Curcumin is the active ingredient found in turmeric. It gives this spice the distinct bright yellow/orange color and pungent flavor many of us enjoy in curry. Turmeric is related to ginger and both have been gaining a lot of attention lately as more and more studies reveal their powerful medicinal benefits. Curcumin acts as an antioxidant, anti-inflammatory, antifungal, antibacterial, antiviral, and anticancer compound that may treat and prevent many major diseases we face today.
Curcumin’s antioxidant and anti-inflammatory properties reduce oxidative stress and inflammation that damage the arteries and heat. It lowers cholesterol and triglyceride levels and prevents plaque buildup in the arteries. This also has a beneficial effect on blood pressure.
Curcumin causes apoptosis in cancer cells. Apoptosis is the natural cellular death that cells undergo when damaged, old, or malfunctioning. Cancer cells are dangerous because they ignore these triggers and continue growing unchecked, but curcumin convinces them to self-destruct. On top of this, curcumin prevents the formation of the blood vessels that feed tumors. The antioxidant properties of curcumin also help prevent the formation of cancer by neutralizing many carcinogens and free radicals that cause the cellular damage that can spawn cancer to begin with.
Curcumin is gaining interest in combatting many of the problems associated with Alzheimer’s. It protects the brain, like the heart, from oxidative stress and inflammation. Curcumin also stimulates macrophages, the disposal units of the body, to break up and remove amyloid plaque, a major contributor to Alzheimer’s.
Curcumin is one of the most potent anti-inflammatories found in nature. It and ginger seem to compete with over the counter painkillers for effectiveness. Curcumin reduces the COX-2 enzyme responsible for pain and inflammation response in the joints and body associated with arthritis.
Curcumin may act like an antidepressant by blocking an enzyme that breaks down dopamine.
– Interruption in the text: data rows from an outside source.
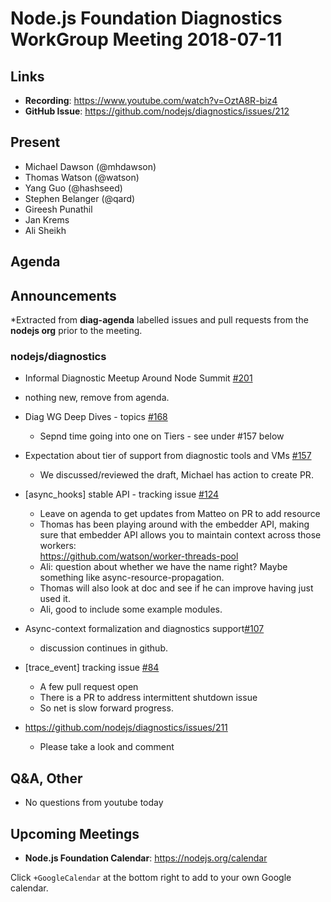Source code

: # Node.js Foundation Diagnostics WorkGroup Meeting 2018-07-11

## Links

* **Recording**:  https://www.youtube.com/watch?v=OztA8R-biz4
* **GitHub Issue**: https://github.com/nodejs/diagnostics/issues/212

## Present

* Michael Dawson (@mhdawson)
* Thomas Watson (@watson)
* Yang Guo (@hashseed)
* Stephen Belanger (@qard)
* Gireesh Punathil
* Jan Krems
* Ali Sheikh

## Agenda

## Announcements
 
*Extracted from **diag-agenda** labelled issues and pull requests from the **nodejs org** prior to the meeting.

### nodejs/diagnostics

* Informal Diagnostic Meetup Around Node Summit [#201](https://github.com/nodejs/diagnostics/issues/201)
 * nothing new, remove from agenda.

* Diag WG Deep Dives - topics [#168](https://github.com/nodejs/diagnostics/issues/168)
  * Sepnd time going into one on Tiers - see under #157 below
 
* Expectation about tier of support from diagnostic tools and VMs [#157](https://github.com/nodejs/diagnostics/issues/157)
  * We discussed/reviewed the draft, Michael has action to create PR.  

* \[async_hooks\] stable API - tracking issue [#124](https://github.com/nodejs/diagnostics/issues/124)
  * Leave on agenda to get updates from Matteo on PR to add resource
  * Thomas has been playing around with the embedder API, making sure that embedder API
    allows you to maintain context across those workers:   
    https://github.com/watson/worker-threads-pool
  * Ali: question about whether we have the name right?  Maybe something like
    async-resource-propagation.
  * Thomas will also look at doc and see if he can improve having just used it.
  * Ali, good to include some example modules.

* Async-context formalization and diagnostics support[#107](https://github.com/nodejs/diagnostics/issues/107)
  *  discussion continues in github.

* \[trace_event\] tracking issue [#84](https://github.com/nodejs/diagnostics/issues/84)
  * A few pull request open
  * There is a PR to address intermittent shutdown issue
  * So net is slow forward progress.

* https://github.com/nodejs/diagnostics/issues/211
  * Please take a look and comment

## Q&A, Other
* No questions from youtube today

## Upcoming Meetings

* **Node.js Foundation Calendar**: https://nodejs.org/calendar

Click `+GoogleCalendar` at the bottom right to add to your own Google calendar.


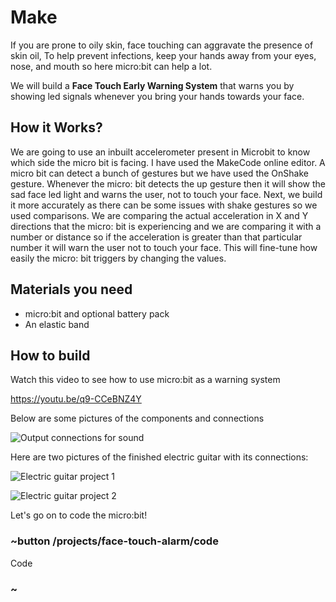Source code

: # Make

If you are prone to oily skin, face touching can aggravate the presence of skin oil, To help prevent infections, keep your hands away from your eyes, nose, and mouth so here micro:bit can help a lot.

We will build a **Face Touch Early Warning System** that warns you by showing led signals whenever you bring your hands towards your face.

## How it Works?

We are going to use an inbuilt accelerometer present in Microbit to know which side the micro bit is facing. I have used the MakeCode online editor. A micro bit can detect a bunch of gestures but we have used the OnShake gesture. Whenever the micro: bit detects the up gesture then it will show the sad face led light and warns the user, not to touch your face. Next, we build it more accurately as there can be some issues with shake gestures so we used comparisons. We are comparing the actual acceleration in X and Y directions that the micro: bit is experiencing and we are comparing it with a number or distance so if the acceleration is greater than that particular number it will warn the user not to touch your face. This will fine-tune how easily the micro: bit triggers by changing the values.

## Materials you need

* micro:bit and optional battery pack
* An elastic band

## How to build 

Watch this video to see how to use micro:bit as a warning system

https://youtu.be/q9-CCeBNZ4Y

Below are some pictures of the components and connections 

![Output connections for sound](/static/mb/projects/electric-guitar/connections.jpg)

Here are two pictures of the finished electric guitar with its connections:

![Electric guitar project 1](/static/mb/projects/electric-guitar/guitar-board1.jpg)

![Electric guitar project 2](/static/mb/projects/electric-guitar/guitar-board2.jpg)

Let's go on to code the micro:bit!

### ~button /projects/face-touch-alarm/code

Code

### ~
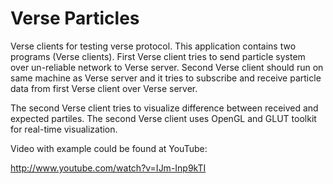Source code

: Verse Particles
===============

Verse clients for testing verse protocol. This application contains two programs (Verse clients). First Verse client
tries to send particle system over un-reliable network to Verse server. Second Verse client should run on same
machine as Verse server and it tries to subscribe and receive particle data from first Verse client over Verse server.

The second Verse client tries to visualize difference between received and expected partiles. The second Verse client
uses OpenGL and GLUT toolkit for real-time visualization.

Video with example could be found at YouTube:

http://www.youtube.com/watch?v=IJm-Inp9kTI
This keeps the euphoric neurotransmitter around longer. Combining it with black pepper increases these antidepressant effects. Pairing it with a healthy fat like olive oil or coconut oil will also increase absorbability.
Turmeric, and thus curcumin, has been used in Ayurvedic medicine for thousands of years to treat a multitude of illnesses and conditions. It is used topically to treat wounds, infections, and skin conditions and internally to treat lung disorders, food poisoning, parasites, circulation problems, infection, and much more.
Side effects for turmeric are rare and mild, especially when used as a spice in food. Large medicinal doses (more than used in food) are not recommended for pregnant women. Large doses should also not be used when breastfeeding as no studies have been done on its safety. Very large doses can cause some stomach discomfort, diarrhea, and nausea.